C’est en ces mots que le Lion
Parlait un jour au Moucheron.
L’autre lui déclara la guerre.
“Penses-tu, lui dit-il, que ton titre de Roi
Me fasse peur ni me soucie ?
Un bœuf est plus puissant que toi :
Je le mène à ma fantaisie. ”
A peine il achevait ces mots
Que lui-même il sonna la charge,
Fut le Trompette et le Héros.
Dans l’abord il se met au large ;
Puis prend son temps, fond sur le cou
Du Lion, qu’il rend presque fou.
Le quadrupède écume, et son œil étincelle ;
Il rugit ; on se cache, on tremble à l’environ ;
Et cette alarme universelle
Est l’ouvrage d’un Moucheron.
Un avorton de Mouche en cent lieux le harcelle :
Tantôt pique l’échine, et tantôt le museau,
Tantôt entre au fond du naseau.
La rage alors se trouve à son faîte montée.
L’invisible ennemi triomphe, et rit de voir
Qu’il n’est griffe ni dent en la bête irritée
Qui de la mettre en sang ne fasse son devoir.
Le malheureux Lion se déchire lui-même,
Fait résonner sa queue à l’entour de ses flancs,
Bat l’air, qui n’en peut mais ; et sa fureur extrême
Le fatigue, l’abat : le voilà sur les dents.
L’insecte du combat se retire avec gloire :
Comme il sonna la charge, il sonne la victoire,
Va partout l’annoncer, et rencontre en chemin
L’embuscade d’une araignée ;
Il y rencontre aussi sa fin.

Quelle chose par là nous peut être enseignée ?

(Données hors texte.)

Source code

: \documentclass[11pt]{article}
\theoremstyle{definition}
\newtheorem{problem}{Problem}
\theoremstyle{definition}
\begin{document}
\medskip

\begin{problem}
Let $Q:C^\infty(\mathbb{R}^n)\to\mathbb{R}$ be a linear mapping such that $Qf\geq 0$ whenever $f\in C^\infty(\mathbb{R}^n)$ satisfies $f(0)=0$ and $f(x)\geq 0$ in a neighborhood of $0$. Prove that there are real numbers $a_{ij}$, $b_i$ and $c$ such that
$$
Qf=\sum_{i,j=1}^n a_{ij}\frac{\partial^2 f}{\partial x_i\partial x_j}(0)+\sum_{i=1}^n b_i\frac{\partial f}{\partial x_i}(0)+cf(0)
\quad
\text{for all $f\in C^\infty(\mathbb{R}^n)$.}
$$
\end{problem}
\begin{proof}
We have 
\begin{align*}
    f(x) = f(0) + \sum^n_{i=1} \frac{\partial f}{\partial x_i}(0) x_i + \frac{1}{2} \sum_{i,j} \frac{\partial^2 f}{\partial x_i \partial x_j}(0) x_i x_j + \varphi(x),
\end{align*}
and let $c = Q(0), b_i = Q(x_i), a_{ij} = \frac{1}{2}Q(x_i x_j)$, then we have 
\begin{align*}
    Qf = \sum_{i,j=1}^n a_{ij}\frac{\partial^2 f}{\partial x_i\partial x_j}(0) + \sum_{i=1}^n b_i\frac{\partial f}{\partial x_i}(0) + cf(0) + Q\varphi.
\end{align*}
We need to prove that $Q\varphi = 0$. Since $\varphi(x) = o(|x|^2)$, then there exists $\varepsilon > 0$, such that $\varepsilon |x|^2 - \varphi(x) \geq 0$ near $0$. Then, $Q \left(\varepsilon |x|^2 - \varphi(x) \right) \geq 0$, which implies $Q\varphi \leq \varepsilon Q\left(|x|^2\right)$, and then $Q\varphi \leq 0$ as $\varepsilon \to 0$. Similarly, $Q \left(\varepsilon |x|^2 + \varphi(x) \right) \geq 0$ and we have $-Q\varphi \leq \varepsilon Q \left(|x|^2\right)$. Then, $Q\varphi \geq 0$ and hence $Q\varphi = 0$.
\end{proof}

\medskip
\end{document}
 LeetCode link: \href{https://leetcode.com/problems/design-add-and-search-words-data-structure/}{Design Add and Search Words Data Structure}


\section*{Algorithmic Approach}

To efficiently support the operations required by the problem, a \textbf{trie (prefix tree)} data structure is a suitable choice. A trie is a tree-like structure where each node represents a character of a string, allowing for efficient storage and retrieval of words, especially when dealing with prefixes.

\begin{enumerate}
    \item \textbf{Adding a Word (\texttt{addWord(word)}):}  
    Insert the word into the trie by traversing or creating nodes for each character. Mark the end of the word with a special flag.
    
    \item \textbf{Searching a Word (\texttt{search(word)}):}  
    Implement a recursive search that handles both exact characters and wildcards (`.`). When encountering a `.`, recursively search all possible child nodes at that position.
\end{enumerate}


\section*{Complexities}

J’en vois deux, dont l’une est qu’entre nos ennemis
Les plus à craindre sont souvent les plus petits ;
L’autre, qu’aux grands périls tel a pu se soustraire,
Qui périt pour la moindre affaire.

J’ai fini la poésie, aucune pause, aucune faute, je sais que j’ai dépassé le temps, mais la maîtresse ne m’avait pas arrêté , alors c’est un bon signe, j’ai bien fait, je tourne ma tête, je regarde la classe, tout le monde me regarde, y’a le silence, soudainement j’entends des applaudissements, la maîtresse d’un ton de gloire m’annonce que je suis la seule au niveau 4 à réciter tous les verses de la poésie sans aucune faute. Je tourne ma tête vers Marwan, il est tout jaloux, il est rouge, il à l’ œil étincelle, ah ces adjectifs familiers. Il est grand, il est le premier de la classe, je suis petite de taille, toujours deuxième, peut être pas aussi intelligente mais aujourd’hui je suis le moucheron. Contente mais modeste, fière mais surtout pas orgueilleuse, je reviens à ma place, par ce que je sais que s’il y’a un moucheron, et un lion, il y a aussi une araignée. Et que je crains les araignées.